• **DATA FOR THIS TASK**:

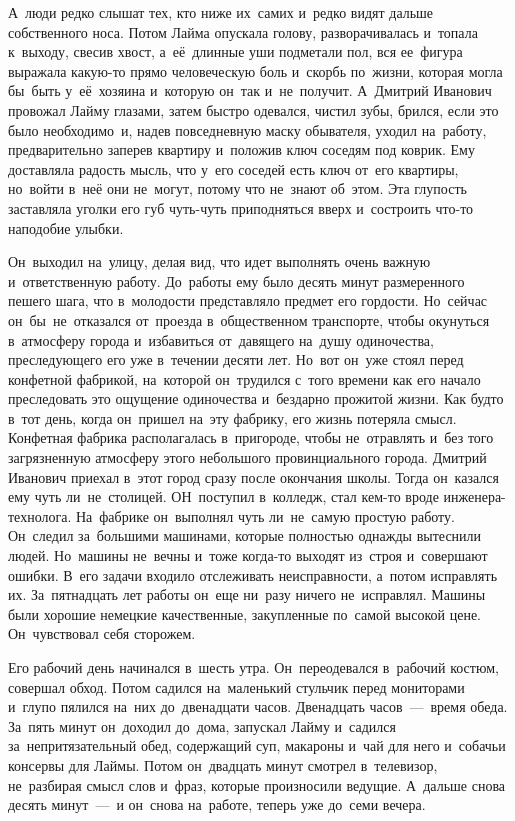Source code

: А~люди редко слышат тех, кто ниже их~самих и~редко видят дальше собственного носа.
Потом Лайма опускала голову, разворачивалась и~топала к~выходу, свесив хвост, а~её~длинные уши подметали пол, вся ее~фигура выражала какую-то прямо человеческую боль и~скорбь по~жизни, которая могла бы~быть у~её~хозяина и~которую он~так и~не~получит.
А~Дмитрий Иванович провожал Лайму глазами, затем быстро одевался, чистил зубы, брился, если это было необходимо~и, надев повседневную маску обывателя, уходил на~работу, предварительно заперев квартиру и~положив ключ соседям под коврик.
Ему доставляла радость мысль, что у~его соседей есть ключ от~его квартиры, но~войти в~неё они не~могут, потому что не~знают об~этом.
Эта глупость заставляла уголки его губ чуть-чуть приподняться вверх и~состроить что-то наподобие улыбки.

Он~выходил на~улицу, делая вид, что идет выполнять очень важную и~ответственную работу.
До~работы ему было десять минут размеренного пешего шага, что в~молодости представляло предмет его гордости.
Но~сейчас он~бы~не~отказался от~проезда в~общественном транспорте, чтобы окунуться в~атмосферу города и~избавиться от~давящего на~душу одиночества, преследующего его уже в~течении десяти лет.
Но~вот он~уже стоял перед конфетной фабрикой, на~которой он~трудился с~того времени как его начало преследовать это ощущение одиночества и~бездарно прожитой жизни.
Как будто в~тот день, когда он~пришел на~эту фабрику, его жизнь потеряла смысл.
Конфетная фабрика располагалась в~пригороде, чтобы не~отравлять и~без того загрязненную атмосферу этого небольшого провинциального города.
Дмитрий Иванович приехал в~этот город сразу после окончания школы.
Тогда он~казался ему чуть ли~не~столицей.
ОН~поступил в~колледж, стал кем-то вроде инженера-технолога.
На~фабрике он~выполнял чуть ли~не~самую простую работу.
Он~следил за~большими машинами, которые полностью однажды вытеснили людей.
Но~машины не~вечны и~тоже когда-то выходят из~строя и~совершают ошибки.
В~его задачи входило отслеживать неисправности, а~потом исправлять их.
За~пятнадцать лет работы он~еще ни~разу ничего не~исправлял.
Машины были хорошие немецкие качественные, закупленные по~самой высокой цене.
Он~чувствовал себя сторожем.

Его рабочий день начинался в~шесть утра.
Он~переодевался в~рабочий костюм, совершал обход.
Потом садился на~маленький стульчик перед мониторами и~глупо пялился на~них до~двенадцати часов.
Двенадцать часов~---~время обеда.
За~пять минут он~доходил до~дома, запускал Лайму и~садился за~непритязательный обед, содержащий суп, макароны и~чай для него и~собачьи консервы для Лаймы.
Потом он~двадцать минут смотрел в~телевизор, не~разбирая смысл слов и~фраз, которые произносили ведущие.
А~дальше снова десять минут~---~и он~снова на~работе, теперь уже до~семи вечера.

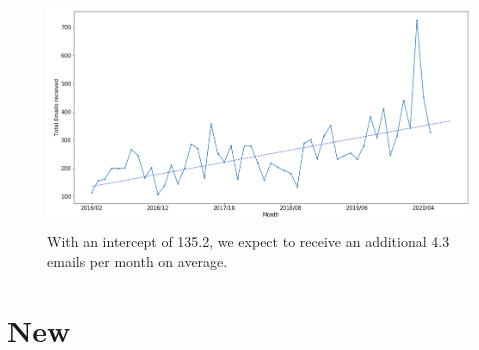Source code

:\documentclass[12pt]{article}
\begin{document}
\begin{figure}[h]
    \centering
    \captionsetup{width=.8 \linewidth}
	\includegraphics[width=13cm, height=6cm]{Images/EmailsOverTime.png}
	\caption[Emails Received Per Month]{With an intercept of 135.2, we expect to receive an additional 4.3 emails per month on average.}
\end{figure}

\newpage

\section{New}
\end{document}

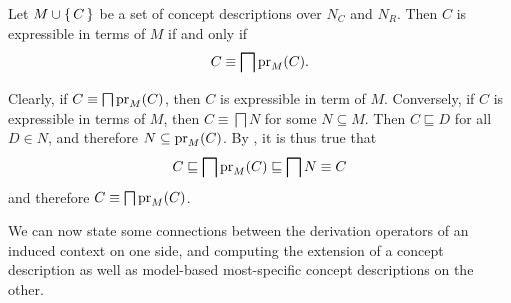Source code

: \begin{Lemma}
  \label{lem:characterizing-expressible-in-terms-of}
  Let $M \cup {\ensuremath{\{\,C\,\}}}$ be a set of concept descriptions over $N_C$ and $N_R$.  Then $C$ is
  expressible in terms of $M$ if and only if
  \begin{equation*}
    C \equiv \bigsqcap \operatorname{pr}_M(C).
  \end{equation*}
\end{Lemma}
\begin{Proof}
  Clearly, if $C \equiv \bigsqcap \operatorname{pr}_M(C)$, then $C$ is expressible in term of $M$.
  Conversely, if $C$ is expressible in terms of $M$, then $C \equiv \bigsqcap N$ for some
  $N \subseteq M$.  Then $C \sqsubseteq D$ for all $D \in N$, and therefore $N \subseteq
  \operatorname{pr}_M(C)$.  By , it is thus true that
  \begin{equation*}
    C \sqsubseteq \bigsqcap \operatorname{pr}_M(C) \sqsubseteq \bigsqcap N \equiv C
  \end{equation*}
  and therefore $C \equiv \bigsqcap \operatorname{pr}_M(C)$.
\end{Proof}

We can now state some connections between the derivation operators of an induced context
on one side, and computing the extension of a concept description as well as model-based
most-specific concept descriptions on the other.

• **TASK OBJECTIVE**: The job here is to write out the records exactly, pictures excluded.

• **WORKED SOLUTION**:
Source code

: А~люди редко слышат тех, кто ниже их~самих и~редко видят дальше собственного носа.
Потом Лайма опускала голову, разворачивалась и~топала к~выходу, свесив хвост, а~её~длинные уши подметали пол, вся ее~фигура выражала какую-то прямо человеческую боль и~скорбь по~жизни, которая могла бы~быть у~её~хозяина и~которую он~так и~не~получит.
А~Дмитрий Иванович провожал Лайму глазами, затем быстро одевался, чистил зубы, брился, если это было необходимо~и, надев повседневную маску обывателя, уходил на~работу, предварительно заперев квартиру и~положив ключ соседям под коврик.
Ему доставляла радость мысль, что у~его соседей есть ключ от~его квартиры, но~войти в~неё они не~могут, потому что не~знают об~этом.
Эта глупость заставляла уголки его губ чуть-чуть приподняться вверх и~состроить что-то наподобие улыбки.

Он~выходил на~улицу, делая вид, что идет выполнять очень важную и~ответственную работу.
До~работы ему было десять минут размеренного пешего шага, что в~молодости представляло предмет его гордости.
Но~сейчас он~бы~не~отказался от~проезда в~общественном транспорте, чтобы окунуться в~атмосферу города и~избавиться от~давящего на~душу одиночества, преследующего его уже в~течении десяти лет.
Но~вот он~уже стоял перед конфетной фабрикой, на~которой он~трудился с~того времени как его начало преследовать это ощущение одиночества и~бездарно прожитой жизни.
Как будто в~тот день, когда он~пришел на~эту фабрику, его жизнь потеряла смысл.
Конфетная фабрика располагалась в~пригороде, чтобы не~отравлять и~без того загрязненную атмосферу этого небольшого провинциального города.
Дмитрий Иванович приехал в~этот город сразу после окончания школы.
Тогда он~казался ему чуть ли~не~столицей.
ОН~поступил в~колледж, стал кем-то вроде инженера-технолога.
На~фабрике он~выполнял чуть ли~не~самую простую работу.
Он~следил за~большими машинами, которые полностью однажды вытеснили людей.
Но~машины не~вечны и~тоже когда-то выходят из~строя и~совершают ошибки.
В~его задачи входило отслеживать неисправности, а~потом исправлять их.
За~пятнадцать лет работы он~еще ни~разу ничего не~исправлял.
Машины были хорошие немецкие качественные, закупленные по~самой высокой цене.
Он~чувствовал себя сторожем.

Его рабочий день начинался в~шесть утра.
Он~переодевался в~рабочий костюм, совершал обход.
Потом садился на~маленький стульчик перед мониторами и~глупо пялился на~них до~двенадцати часов.
Двенадцать часов~---~время обеда.
За~пять минут он~доходил до~дома, запускал Лайму и~садился за~непритязательный обед, содержащий суп, макароны и~чай для него и~собачьи консервы для Лаймы.
Потом он~двадцать минут смотрел в~телевизор, не~разбирая смысл слов и~фраз, которые произносили ведущие.
А~дальше снова десять минут~---~и он~снова на~работе, теперь уже до~семи вечера.

Source code

:\documentclass[12pt]{article}
\begin{document}
\begin{figure}[h]
    \centering
    \captionsetup{width=.8 \linewidth}
	\includegraphics[width=13cm, height=6cm]{Images/EmailsOverTime.png}
	\caption[Emails Received Per Month]{With an intercept of 135.2, we expect to receive an additional 4.3 emails per month on average.}
\end{figure}

\newpage

\section{New}
\end{document}

Source code

: \begin{Lemma}
  \label{lem:characterizing-expressible-in-terms-of}
  Let $M \cup {\ensuremath{\{\,C\,\}}}$ be a set of concept descriptions over $N_C$ and $N_R$.  Then $C$ is
  expressible in terms of $M$ if and only if
  \begin{equation*}
    C \equiv \bigsqcap \operatorname{pr}_M(C).
  \end{equation*}
\end{Lemma}
\begin{Proof}
  Clearly, if $C \equiv \bigsqcap \operatorname{pr}_M(C)$, then $C$ is expressible in term of $M$.
  Conversely, if $C$ is expressible in terms of $M$, then $C \equiv \bigsqcap N$ for some
  $N \subseteq M$.  Then $C \sqsubseteq D$ for all $D \in N$, and therefore $N \subseteq
  \operatorname{pr}_M(C)$.  By , it is thus true that
  \begin{equation*}
    C \sqsubseteq \bigsqcap \operatorname{pr}_M(C) \sqsubseteq \bigsqcap N \equiv C
  \end{equation*}
  and therefore $C \equiv \bigsqcap \operatorname{pr}_M(C)$.
\end{Proof}

We can now state some connections between the derivation operators of an induced context
on one side, and computing the extension of a concept description as well as model-based
most-specific concept descriptions on the other.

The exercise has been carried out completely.